### [Task directions]
Given the records below, pull every line with the word "fields" into the answer.

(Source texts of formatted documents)
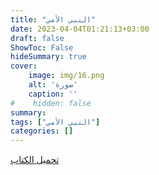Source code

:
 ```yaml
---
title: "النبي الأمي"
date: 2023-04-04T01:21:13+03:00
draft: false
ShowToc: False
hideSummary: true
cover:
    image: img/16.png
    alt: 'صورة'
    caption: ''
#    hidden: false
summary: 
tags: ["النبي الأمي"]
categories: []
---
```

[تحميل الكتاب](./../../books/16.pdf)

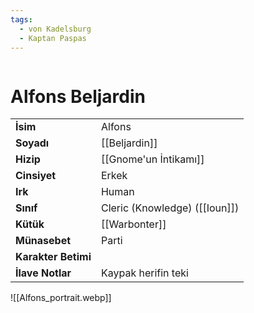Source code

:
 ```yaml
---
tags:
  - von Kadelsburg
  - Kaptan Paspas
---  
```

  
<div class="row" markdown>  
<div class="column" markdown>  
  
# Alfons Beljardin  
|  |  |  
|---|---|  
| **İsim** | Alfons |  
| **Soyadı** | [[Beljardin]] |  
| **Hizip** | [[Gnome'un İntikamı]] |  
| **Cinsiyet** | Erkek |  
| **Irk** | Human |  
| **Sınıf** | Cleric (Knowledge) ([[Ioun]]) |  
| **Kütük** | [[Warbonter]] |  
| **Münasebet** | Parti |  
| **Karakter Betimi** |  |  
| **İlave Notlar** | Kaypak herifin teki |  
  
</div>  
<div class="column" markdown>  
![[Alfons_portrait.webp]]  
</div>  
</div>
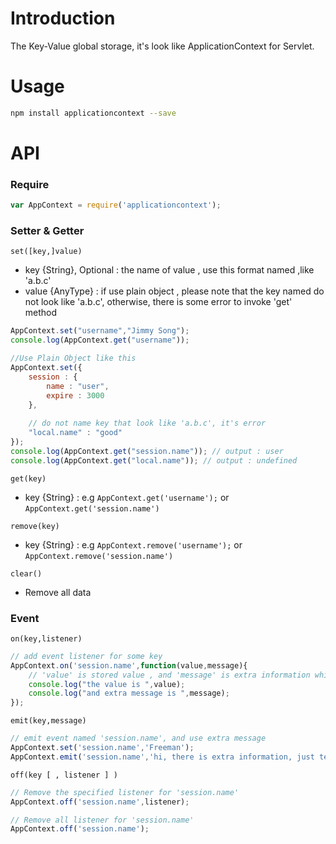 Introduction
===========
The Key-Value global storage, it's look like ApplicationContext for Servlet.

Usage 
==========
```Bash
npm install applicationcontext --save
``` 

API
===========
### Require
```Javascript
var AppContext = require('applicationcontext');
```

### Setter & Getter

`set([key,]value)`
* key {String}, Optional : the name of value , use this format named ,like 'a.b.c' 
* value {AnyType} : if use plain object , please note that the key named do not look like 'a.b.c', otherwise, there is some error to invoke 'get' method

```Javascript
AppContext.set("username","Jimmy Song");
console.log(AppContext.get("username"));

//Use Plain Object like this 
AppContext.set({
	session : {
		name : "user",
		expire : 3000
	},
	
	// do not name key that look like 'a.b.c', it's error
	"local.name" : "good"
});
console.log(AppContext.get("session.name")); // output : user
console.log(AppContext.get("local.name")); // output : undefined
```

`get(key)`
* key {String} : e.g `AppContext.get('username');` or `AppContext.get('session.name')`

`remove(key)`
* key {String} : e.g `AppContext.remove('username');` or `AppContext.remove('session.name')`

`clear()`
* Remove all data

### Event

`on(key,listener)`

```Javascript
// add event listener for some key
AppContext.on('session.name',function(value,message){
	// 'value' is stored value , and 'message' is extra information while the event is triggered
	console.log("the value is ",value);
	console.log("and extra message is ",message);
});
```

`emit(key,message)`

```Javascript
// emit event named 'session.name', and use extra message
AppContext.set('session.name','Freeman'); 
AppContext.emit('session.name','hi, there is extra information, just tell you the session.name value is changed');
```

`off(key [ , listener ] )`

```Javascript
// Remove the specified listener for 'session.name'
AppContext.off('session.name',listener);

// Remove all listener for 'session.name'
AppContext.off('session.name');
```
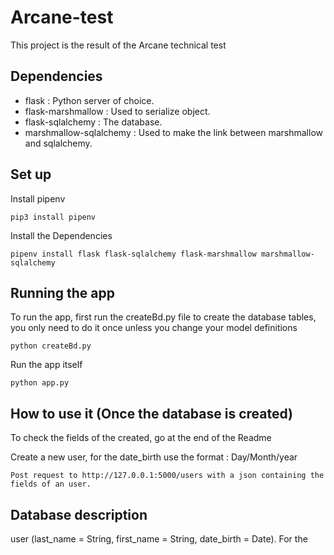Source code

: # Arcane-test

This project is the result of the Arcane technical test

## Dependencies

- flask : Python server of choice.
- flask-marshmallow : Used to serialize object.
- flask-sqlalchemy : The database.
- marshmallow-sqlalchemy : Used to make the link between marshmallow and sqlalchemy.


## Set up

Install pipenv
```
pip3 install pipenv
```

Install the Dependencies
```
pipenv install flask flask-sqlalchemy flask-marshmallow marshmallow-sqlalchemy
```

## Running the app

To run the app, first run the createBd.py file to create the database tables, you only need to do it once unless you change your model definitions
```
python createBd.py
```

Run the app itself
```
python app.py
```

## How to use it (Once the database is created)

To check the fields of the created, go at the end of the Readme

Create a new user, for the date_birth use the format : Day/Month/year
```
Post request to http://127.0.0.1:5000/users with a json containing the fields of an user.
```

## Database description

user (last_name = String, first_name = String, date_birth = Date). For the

---

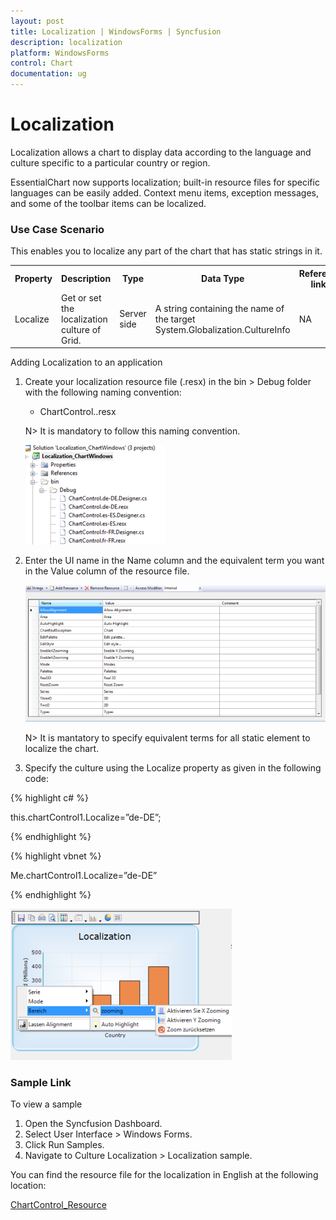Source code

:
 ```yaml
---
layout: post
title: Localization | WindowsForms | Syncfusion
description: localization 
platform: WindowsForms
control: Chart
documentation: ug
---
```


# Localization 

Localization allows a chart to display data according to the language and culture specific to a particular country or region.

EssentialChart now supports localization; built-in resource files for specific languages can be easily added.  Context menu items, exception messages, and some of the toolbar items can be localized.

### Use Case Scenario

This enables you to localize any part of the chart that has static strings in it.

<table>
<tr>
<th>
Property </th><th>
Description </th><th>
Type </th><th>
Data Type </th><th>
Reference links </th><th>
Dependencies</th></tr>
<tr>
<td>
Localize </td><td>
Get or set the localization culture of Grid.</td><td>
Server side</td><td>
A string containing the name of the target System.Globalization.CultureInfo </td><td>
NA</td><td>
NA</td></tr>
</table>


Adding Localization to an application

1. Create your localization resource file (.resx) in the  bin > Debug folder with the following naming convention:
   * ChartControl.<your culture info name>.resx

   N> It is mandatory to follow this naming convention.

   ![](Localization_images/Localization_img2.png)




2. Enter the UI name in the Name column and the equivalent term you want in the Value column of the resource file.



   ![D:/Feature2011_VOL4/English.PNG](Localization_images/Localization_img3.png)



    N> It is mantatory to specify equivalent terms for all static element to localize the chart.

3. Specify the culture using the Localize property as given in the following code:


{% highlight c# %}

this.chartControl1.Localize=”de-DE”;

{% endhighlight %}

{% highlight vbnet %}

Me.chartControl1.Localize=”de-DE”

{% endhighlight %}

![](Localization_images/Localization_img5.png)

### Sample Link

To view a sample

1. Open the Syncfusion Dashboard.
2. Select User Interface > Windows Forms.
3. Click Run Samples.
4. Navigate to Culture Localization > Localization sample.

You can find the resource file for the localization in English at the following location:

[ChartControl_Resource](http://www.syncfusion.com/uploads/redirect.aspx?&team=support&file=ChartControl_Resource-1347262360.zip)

### [Response to the task]
To check the fields of the created, go at the end of the Readme
Post request to http://127.0.0.1:5000/users with a json containing the fields of an user.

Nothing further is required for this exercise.